General Information for Congo

Country: Congo
Location: Central Africa
Independence: August 15, 1960
Nationality: Congolese
Capital City: Brazzaville
Population: 2,504,996
Important Cities: Poite Noire, Madingou, Owando
Head of State: Pascal Lissouba
Area: 349,650
Type of Government: Republic
Currency: 500 FCFA=1 USD
Major peoples: Kongo,Sanga,M'bochi,Teke
Religion: Christian 50%, African religion 48%, Muslim 2%
Climate: Equatorial
Literacy: 57%
Official Language: French
Principal Languages: Lingala, Kikongo, Teke
Major Exports: Wood, Petroleum, Natural gas
Pre-Colonial History The early history of the Congo was focused on three ancient kingdoms-the Kongo, the Loango, and the Teke. The Kongo Kingdom was established in the 14th century A.D. and developed a close commercial relationship with the Portuguese, the first Europeans to explore the area. With the development of the slave trade, the Portuguese turned their attention from the Kongo Kingdom to the Loango. When the slave trade was prohibited by European powers in the 1800s, the Loango kingdom was broken up into small regional centers of power. The Teke Kingdom lost its independence in 1883, when the King concluded a treaty with Pierre Savorgnan de Brazza, placing Teke lands and people under French protection. The area occupied by the Teke was known as Middle Congo. In 1910, Middle Congo became part of French Equatorial Africa, which included Gabon, the Central African Republic, and Chad. In 1944 at Brazzaville, Gen. Charles de Gaulle promised reforms , including decentralization of political power in French Africa.

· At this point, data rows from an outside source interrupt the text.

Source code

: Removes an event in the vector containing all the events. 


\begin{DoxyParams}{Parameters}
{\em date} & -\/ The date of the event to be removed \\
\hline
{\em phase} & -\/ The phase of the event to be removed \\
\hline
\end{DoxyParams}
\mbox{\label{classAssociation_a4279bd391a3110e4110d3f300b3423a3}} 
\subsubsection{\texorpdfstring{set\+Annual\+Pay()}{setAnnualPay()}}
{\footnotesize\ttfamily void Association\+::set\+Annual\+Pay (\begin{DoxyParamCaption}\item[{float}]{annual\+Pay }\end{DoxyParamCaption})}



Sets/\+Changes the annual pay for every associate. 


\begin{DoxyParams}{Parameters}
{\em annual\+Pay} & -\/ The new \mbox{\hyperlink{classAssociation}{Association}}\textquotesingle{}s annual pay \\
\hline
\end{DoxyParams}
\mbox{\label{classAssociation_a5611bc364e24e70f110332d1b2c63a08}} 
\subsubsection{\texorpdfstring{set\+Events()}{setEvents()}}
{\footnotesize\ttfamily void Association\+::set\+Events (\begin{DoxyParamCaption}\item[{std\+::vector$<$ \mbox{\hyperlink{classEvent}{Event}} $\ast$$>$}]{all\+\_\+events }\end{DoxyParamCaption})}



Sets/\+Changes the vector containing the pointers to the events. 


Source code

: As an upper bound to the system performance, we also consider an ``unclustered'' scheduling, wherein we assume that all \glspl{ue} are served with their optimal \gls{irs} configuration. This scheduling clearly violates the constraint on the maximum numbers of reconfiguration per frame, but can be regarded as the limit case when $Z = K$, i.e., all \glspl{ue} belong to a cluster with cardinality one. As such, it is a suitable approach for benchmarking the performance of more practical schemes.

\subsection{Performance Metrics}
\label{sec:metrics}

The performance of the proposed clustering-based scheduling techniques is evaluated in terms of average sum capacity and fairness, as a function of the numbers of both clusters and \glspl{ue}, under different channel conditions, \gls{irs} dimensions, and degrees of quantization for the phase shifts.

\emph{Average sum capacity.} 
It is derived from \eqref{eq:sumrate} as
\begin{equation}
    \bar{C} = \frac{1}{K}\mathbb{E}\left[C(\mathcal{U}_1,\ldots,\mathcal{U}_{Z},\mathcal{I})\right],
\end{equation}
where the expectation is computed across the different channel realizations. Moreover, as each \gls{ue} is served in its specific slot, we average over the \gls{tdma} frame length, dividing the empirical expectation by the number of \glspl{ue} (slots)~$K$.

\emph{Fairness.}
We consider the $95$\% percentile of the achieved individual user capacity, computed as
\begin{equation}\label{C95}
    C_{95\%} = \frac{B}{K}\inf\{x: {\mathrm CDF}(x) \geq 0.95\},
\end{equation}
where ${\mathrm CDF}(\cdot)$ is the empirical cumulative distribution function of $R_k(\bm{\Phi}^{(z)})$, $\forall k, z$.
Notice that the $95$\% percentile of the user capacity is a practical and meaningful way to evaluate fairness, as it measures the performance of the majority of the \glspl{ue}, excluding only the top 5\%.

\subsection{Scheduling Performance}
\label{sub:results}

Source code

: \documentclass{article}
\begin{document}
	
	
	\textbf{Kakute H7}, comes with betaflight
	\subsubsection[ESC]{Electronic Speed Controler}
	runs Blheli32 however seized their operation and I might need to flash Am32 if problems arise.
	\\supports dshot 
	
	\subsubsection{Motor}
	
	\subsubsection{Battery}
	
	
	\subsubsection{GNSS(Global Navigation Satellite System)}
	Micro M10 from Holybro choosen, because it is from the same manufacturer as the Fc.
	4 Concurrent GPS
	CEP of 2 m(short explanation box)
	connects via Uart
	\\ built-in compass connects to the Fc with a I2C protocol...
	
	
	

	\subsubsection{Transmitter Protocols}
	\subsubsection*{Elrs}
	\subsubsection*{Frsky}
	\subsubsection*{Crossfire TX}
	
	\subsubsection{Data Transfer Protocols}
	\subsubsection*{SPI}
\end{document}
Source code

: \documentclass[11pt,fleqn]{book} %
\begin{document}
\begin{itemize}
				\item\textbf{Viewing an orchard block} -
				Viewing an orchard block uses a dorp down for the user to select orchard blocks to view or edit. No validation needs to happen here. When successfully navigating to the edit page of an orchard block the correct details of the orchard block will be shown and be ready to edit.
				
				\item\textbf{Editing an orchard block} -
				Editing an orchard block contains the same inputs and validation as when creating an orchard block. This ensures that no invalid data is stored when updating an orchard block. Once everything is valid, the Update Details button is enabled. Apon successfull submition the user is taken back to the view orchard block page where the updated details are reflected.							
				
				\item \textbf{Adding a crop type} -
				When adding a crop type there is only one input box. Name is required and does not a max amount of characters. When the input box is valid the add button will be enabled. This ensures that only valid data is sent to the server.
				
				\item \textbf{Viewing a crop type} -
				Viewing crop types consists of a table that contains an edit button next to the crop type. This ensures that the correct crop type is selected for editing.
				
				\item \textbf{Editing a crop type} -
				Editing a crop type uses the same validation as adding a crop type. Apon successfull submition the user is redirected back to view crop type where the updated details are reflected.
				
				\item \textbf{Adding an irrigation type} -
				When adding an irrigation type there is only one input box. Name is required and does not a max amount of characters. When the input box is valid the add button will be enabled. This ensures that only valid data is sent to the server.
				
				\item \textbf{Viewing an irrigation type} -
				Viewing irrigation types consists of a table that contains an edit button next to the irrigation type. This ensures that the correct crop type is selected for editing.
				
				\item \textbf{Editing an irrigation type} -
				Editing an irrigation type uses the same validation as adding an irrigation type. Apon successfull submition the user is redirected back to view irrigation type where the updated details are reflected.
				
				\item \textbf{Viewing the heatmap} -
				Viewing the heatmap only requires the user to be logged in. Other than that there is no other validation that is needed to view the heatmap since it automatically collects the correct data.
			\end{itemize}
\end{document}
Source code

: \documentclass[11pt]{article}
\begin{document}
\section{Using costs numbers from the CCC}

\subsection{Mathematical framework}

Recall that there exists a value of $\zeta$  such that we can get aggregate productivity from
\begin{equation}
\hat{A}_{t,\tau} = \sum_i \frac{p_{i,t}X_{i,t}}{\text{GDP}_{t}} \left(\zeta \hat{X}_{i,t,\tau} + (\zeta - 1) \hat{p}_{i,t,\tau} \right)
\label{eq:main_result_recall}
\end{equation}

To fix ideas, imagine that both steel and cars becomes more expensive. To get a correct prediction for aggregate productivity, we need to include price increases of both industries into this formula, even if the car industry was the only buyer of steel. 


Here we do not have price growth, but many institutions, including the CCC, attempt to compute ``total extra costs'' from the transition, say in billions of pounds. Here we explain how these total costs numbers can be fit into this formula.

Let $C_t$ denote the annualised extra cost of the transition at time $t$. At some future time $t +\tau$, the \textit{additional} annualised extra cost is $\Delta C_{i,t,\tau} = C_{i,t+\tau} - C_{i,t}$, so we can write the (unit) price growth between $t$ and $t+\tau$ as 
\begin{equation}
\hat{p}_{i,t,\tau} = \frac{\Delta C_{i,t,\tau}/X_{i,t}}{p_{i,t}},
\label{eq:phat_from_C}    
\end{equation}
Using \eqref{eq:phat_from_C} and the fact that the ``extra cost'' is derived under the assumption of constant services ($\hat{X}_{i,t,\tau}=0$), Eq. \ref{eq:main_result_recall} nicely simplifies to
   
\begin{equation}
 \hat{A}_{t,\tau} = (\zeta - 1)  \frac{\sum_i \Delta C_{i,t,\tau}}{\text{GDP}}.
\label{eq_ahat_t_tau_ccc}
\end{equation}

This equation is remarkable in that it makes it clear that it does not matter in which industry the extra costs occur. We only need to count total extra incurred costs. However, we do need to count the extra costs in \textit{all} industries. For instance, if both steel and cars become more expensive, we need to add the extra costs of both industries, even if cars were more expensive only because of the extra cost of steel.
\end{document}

Later in the 1950s, Middle Congo, under the name Republic of the Congo, and the three other territories of French Equatorial Africa became fully autonomous members of the French colonial community.
Post-Colonial History Congo became independent on April 15, 1960. The postindependence era was dominated by President Fulbert Youlou, but in August 1963, he was deposed from office in an uprising led by labor elements. Under the 1963 constitution, Massamba-Debate was elected president for a five-year term; his term ended abruptly in 1968, when Capt. Marien Ngouabi and other army officers toppled the government in a coup. In 1969, President Ngouabi proclaimed Africa's first "people's republic" and changed the name of the National Revolutionary Party to the Congolese Labor Party (PCT). On March 1977, President Ngouabi was assassinated. The third Congress of PCT held in 1979 elected Sassou-Nguesso President of the Central Committee and President of the Republic of Congo. In 1986, the Congolese Government signed a loan agreement for a structural adjustment program with the International Monetary Fund (IMF).